── Dataset content ──

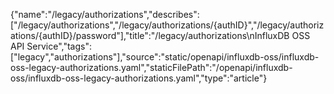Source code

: {"name":"/legacy/authorizations","describes":["/legacy/authorizations","/legacy/authorizations/{authID}","/legacy/authorizations/{authID}/password"],"title":"/legacy/authorizations\nInfluxDB OSS API Service","tags":["legacy","authorizations"],"source":"static/openapi/influxdb-oss/influxdb-oss-legacy-authorizations.yaml","staticFilePath":"/openapi/influxdb-oss/influxdb-oss-legacy-authorizations.yaml","type":"article"}
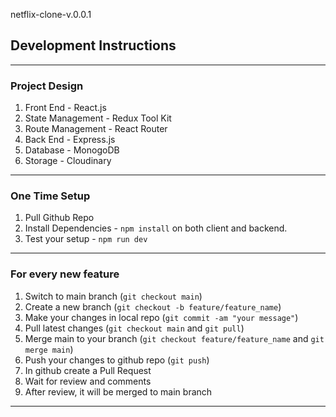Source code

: netflix-clone-v.0.0.1

## Development Instructions

---

### Project Design

1. Front End - React.js
2. State Management - Redux Tool Kit
3. Route Management - React Router
4. Back End - Express.js
5. Database - MonogoDB
6. Storage - Cloudinary

---

### One Time Setup

1. Pull Github Repo
2. Install Dependencies - `npm install` on both client and backend.
3. Test your setup - `npm run dev`

---

### For every new feature

1. Switch to main branch (`git checkout main`)
2. Create a new branch (`git checkout -b feature/feature_name`)
3. Make your changes in local repo (`git commit -am "your message"`)
4. Pull latest changes (`git checkout main` and `git pull`)
5. Merge main to your branch (`git checkout feature/feature_name` and `git merge main`)
6. Push your changes to github repo (`git push`)
7. In github create a Pull Request
8. Wait for review and comments
9. After review, it will be merged to main branch

---
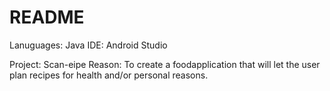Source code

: # README

Lanuguages: Java
IDE: Android Studio

Project: Scan-eipe
Reason: To create a foodapplication that will let the user plan recipes for health and/or personal reasons.
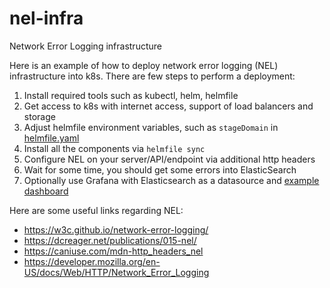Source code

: # nel-infra
Network Error Logging infrastructure

Here is an example of how to deploy network error logging (NEL) infrastructure into k8s. There are few steps to perform a deployment:
1. Install required tools such as kubectl, helm, helmfile
2. Get access to k8s with internet access, support of load balancers and storage
3. Adjust helmfile environment variables, such as `stageDomain` in [helmfile.yaml](helmfile.yaml#L5)
4. Install all the components via `helmfile sync` 
5. Configure NEL on your server/API/endpoint via additional http headers 
6. Wait for some time, you should get some errors into ElasticSearch
7. Optionally use Grafana with Elasticsearch as a datasource and [example dashboard](grafana-NEL.json)


Here are some useful links regarding NEL:
* https://w3c.github.io/network-error-logging/
* https://dcreager.net/publications/015-nel/
* https://caniuse.com/mdn-http_headers_nel
* https://developer.mozilla.org/en-US/docs/Web/HTTP/Network_Error_Logging

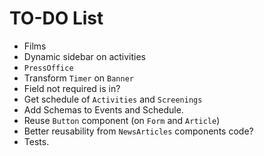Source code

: # TO-DO List

- Films
- Dynamic sidebar on activities
- `PressOffice`
- Transform `Timer` on `Banner`
- Field not required is in?
- Get schedule of `Activities` and `Screenings`
- Add Schemas to Events and Schedule.
- Reuse `Button` component (on `Form` and `Article`)
- Better reusability from `NewsArticles` components code?
- Tests.
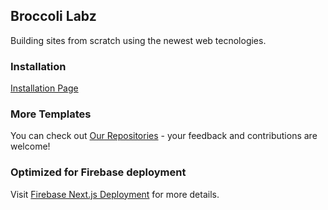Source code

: ## Broccoli Labz

Building sites from scratch using the newest web tecnologies.

### Installation

[Installation Page](https://labz.broccolibusiness.com/install)

### More Templates

You can check out [Our Repositories](https://github.com/BroccoliLabz?tab=repositories) - your feedback and contributions are welcome!

### Optimized for Firebase deployment

Visit [Firebase Next.js Deployment](https://firebase.google.com/docs/hosting/frameworks/nextjs) for more details.
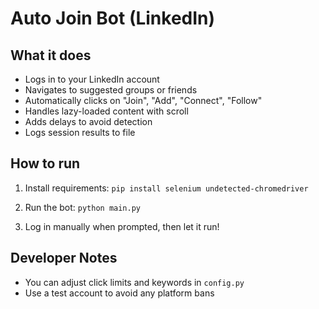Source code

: # Auto Join Bot (LinkedIn)

## What it does
- Logs in to your LinkedIn  account
- Navigates to suggested groups or friends
- Automatically clicks on "Join", "Add", "Connect", "Follow"
- Handles lazy-loaded content with scroll
- Adds delays to avoid detection
- Logs session results to file

## How to run
1. Install requirements:
   `pip install selenium undetected-chromedriver`

2. Run the bot:
   `python main.py`

3. Log in manually when prompted, then let it run!

## Developer Notes
- You can adjust click limits and keywords in `config.py`
- Use a test account to avoid any platform bans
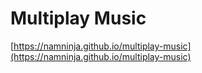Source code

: # Multiplay Music
[https://namninja.github.io/multiplay-music](https://namninja.github.io/multiplay-music)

───

## Exercise directions
The answer must consist solely of the lines from the one with "Join Bot (LinkedIn)" through the final line of the data, each reproduced exactly and with pictures omitted.

## Response
: # Auto Join Bot (LinkedIn)

## What it does
- Logs in to your LinkedIn  account
- Navigates to suggested groups or friends
- Automatically clicks on "Join", "Add", "Connect", "Follow"
- Handles lazy-loaded content with scroll
- Adds delays to avoid detection
- Logs session results to file

## How to run
1. Install requirements:
   `pip install selenium undetected-chromedriver`

2. Run the bot:
   `python main.py`

3. Log in manually when prompted, then let it run!

## Developer Notes
- You can adjust click limits and keywords in `config.py`
- Use a test account to avoid any platform bans
Source code

: # Multiplay Music
[https://namninja.github.io/multiplay-music](https://namninja.github.io/multiplay-music)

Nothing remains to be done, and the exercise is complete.